Great people to work with but nonexistent work life balance with toxic management - Anonymous employee Applied Intuition Employee Review

1.0
May 2, 2023
Anonymous employee
Recommend
CEO approval
Business Outlook

Pros

Applied leads in the space it is in with strong individual contributors who work hard to solve the problems that come out. ICs are great to work with, the business opportunities are good, and there are many opportunities to learn and do things. High hiring bar as well.

Cons

there is a deep air of anxiety and intimidation in the company from leadership and management with little empathy. Turnover from people that pass the high stringent bar is typically seen as "just not a good culture fit" without any systematic change. You have to work in the office every day of the week and you can never leave the office at 5:30pm without feeling deep guilt and anxiety. Leadership and management clings on to the idea that long hours (every day, 5 days a week, 52 weeks a year) + weekends makes people more productive while not seeing the usability issues and bugs that this crippling pressure, anxiety, and stress has left the products in. Many good, talented engineers that want to engineer and build things well end up leaving as the culture systematically makes this impossible unless you work at least 50 hour work weeks + some weekends. The company has improved slightly from a frat house culture mentioned in the other review, but still suffers from a deep empathy and kindness deficit. Pay is deeply below market for the work and hours despite the koolaid leadership tries to sell.

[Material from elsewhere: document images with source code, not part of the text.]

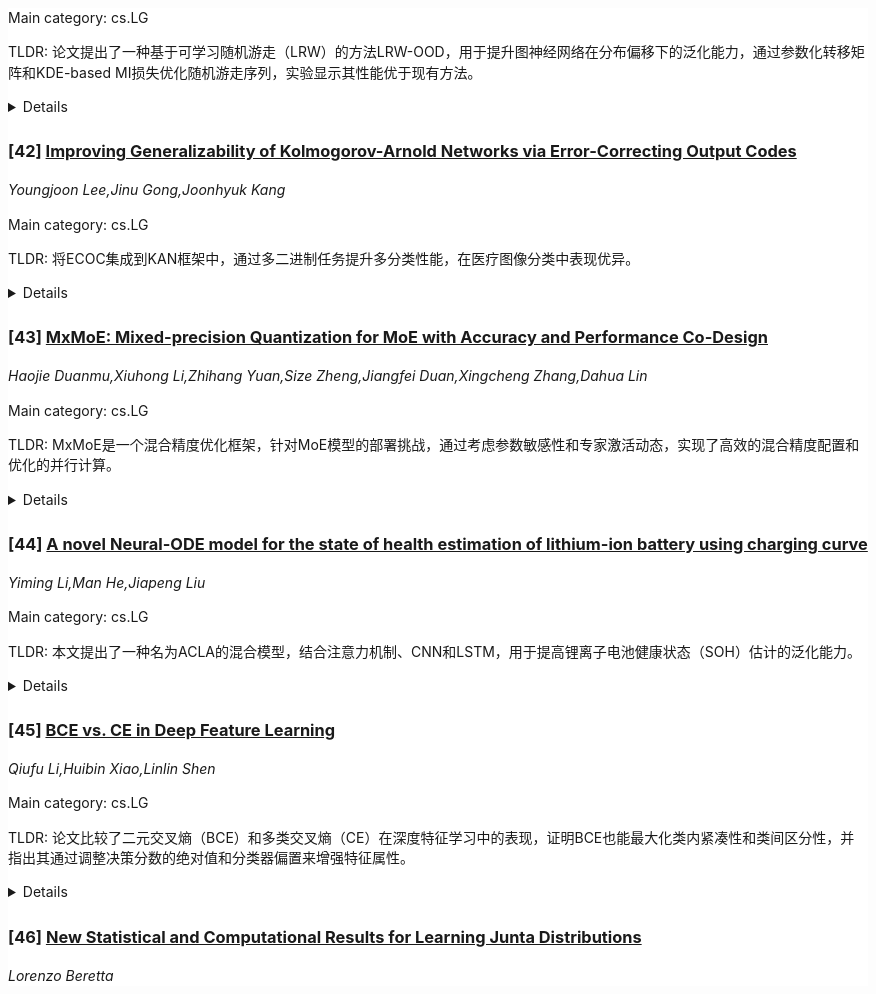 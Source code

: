 Main category: cs.LG

TLDR: 论文提出了一种基于可学习随机游走（LRW）的方法LRW-OOD，用于提升图神经网络在分布偏移下的泛化能力，通过参数化转移矩阵和KDE-based MI损失优化随机游走序列，实验显示其性能优于现有方法。


<details><summary>Details</summary></details>

### [42] [Improving Generalizability of Kolmogorov-Arnold Networks via Error-Correcting Output Codes](https://arxiv.org/abs/2505.05798)
*Youngjoon Lee,Jinu Gong,Joonhyuk Kang*

Main category: cs.LG

TLDR: 将ECOC集成到KAN框架中，通过多二进制任务提升多分类性能，在医疗图像分类中表现优异。


<details><summary>Details</summary></details>

### [43] [MxMoE: Mixed-precision Quantization for MoE with Accuracy and Performance Co-Design](https://arxiv.org/abs/2505.05799)
*Haojie Duanmu,Xiuhong Li,Zhihang Yuan,Size Zheng,Jiangfei Duan,Xingcheng Zhang,Dahua Lin*

Main category: cs.LG

TLDR: MxMoE是一个混合精度优化框架，针对MoE模型的部署挑战，通过考虑参数敏感性和专家激活动态，实现了高效的混合精度配置和优化的并行计算。


<details><summary>Details</summary></details>

### [44] [A novel Neural-ODE model for the state of health estimation of lithium-ion battery using charging curve](https://arxiv.org/abs/2505.05803)
*Yiming Li,Man He,Jiapeng Liu*

Main category: cs.LG

TLDR: 本文提出了一种名为ACLA的混合模型，结合注意力机制、CNN和LSTM，用于提高锂离子电池健康状态（SOH）估计的泛化能力。


<details><summary>Details</summary></details>

### [45] [BCE vs. CE in Deep Feature Learning](https://arxiv.org/abs/2505.05813)
*Qiufu Li,Huibin Xiao,Linlin Shen*

Main category: cs.LG

TLDR: 论文比较了二元交叉熵（BCE）和多类交叉熵（CE）在深度特征学习中的表现，证明BCE也能最大化类内紧凑性和类间区分性，并指出其通过调整决策分数的绝对值和分类器偏置来增强特征属性。


<details><summary>Details</summary></details>

### [46] [New Statistical and Computational Results for Learning Junta Distributions](https://arxiv.org/abs/2505.05819)
*Lorenzo Beretta*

Explore other reviews about Applied Intuition

5.0
Mar 7, 2026
Anonymous employee
Recommend
CEO approval
Business Outlook

Pros

Talent density is real. You’re surrounded by sharp, driven people who like solving hard problems and moving fast. The culture genuinely embraces “done is better than perfect,” which means ideas don’t sit in slide decks they turn into action quickly. If you enjoy operating at break necking speed with smart teammates and meaningful problems in AI, autonomy, and defense, it can be an incredibly energizing place to work. Ownership is expected, initiative is rewarded, and the bar is high in a way that pushes people to level up quickly. Keep up or bow out, there's no shame in it.

Cons

The pace is not for everyone. Things move fast, priorities shift, and the expectation is that you keep up. It’s an environment where people who like intensity and autonomy thrive, but those looking for slower cycles or highly structured processes may find it demanding. As the company grows quickly, some processes are still catching up to the scale. If you get offended easily, don't bother.

1
3.0
Apr 6, 2026
Recommend
CEO approval
Business Outlook

Pros

- Excellent business development strategy. Constant new customers and projects for engineers. If you wanted to run your own startup one day, you could do a lot worse than learn from Applied's strategies. - Fast-pace, challenging work for engineers. Very little abstraction means you touch most parts of the projects you work on. Good learning experiences. - Talented group of engineers to work with (see con about lack of seniority). - No-nonsense culture (at least at the start, see cons).

Cons

- Company has never learned to plan in my years here. Constantly making the mistake of compensating for lack of planning with crunching engineers. Attrition numbers tell the story. - Chasing best available business opportunities has led to its current success. It also means lack of focus and concerningly immature products given their age. - Shockingly does not grow comp with elevation to leadership positions. Lowballs new hires, then expects the existing equity to be enough reason to take on drastically more responsibility and give up technical work. - Great no-bullshit culture (drop BS meetings; technical need leads the way, not politics; avoid partisan politics at work, etc.) is degrading from the top. - New-grad heavy teams. Dearth of senior people to learn from is concerning. Good reason for new grads to move on quickly, or risk building bad habits. - Constantly uses valuation success in funding rounds to justify stunting comp growth. After 1-2 years you understand a truth: the company might be succeeding, but what does that have to do with you? - At some point, you learn enough from the firefighting. But the firefighting does not stop.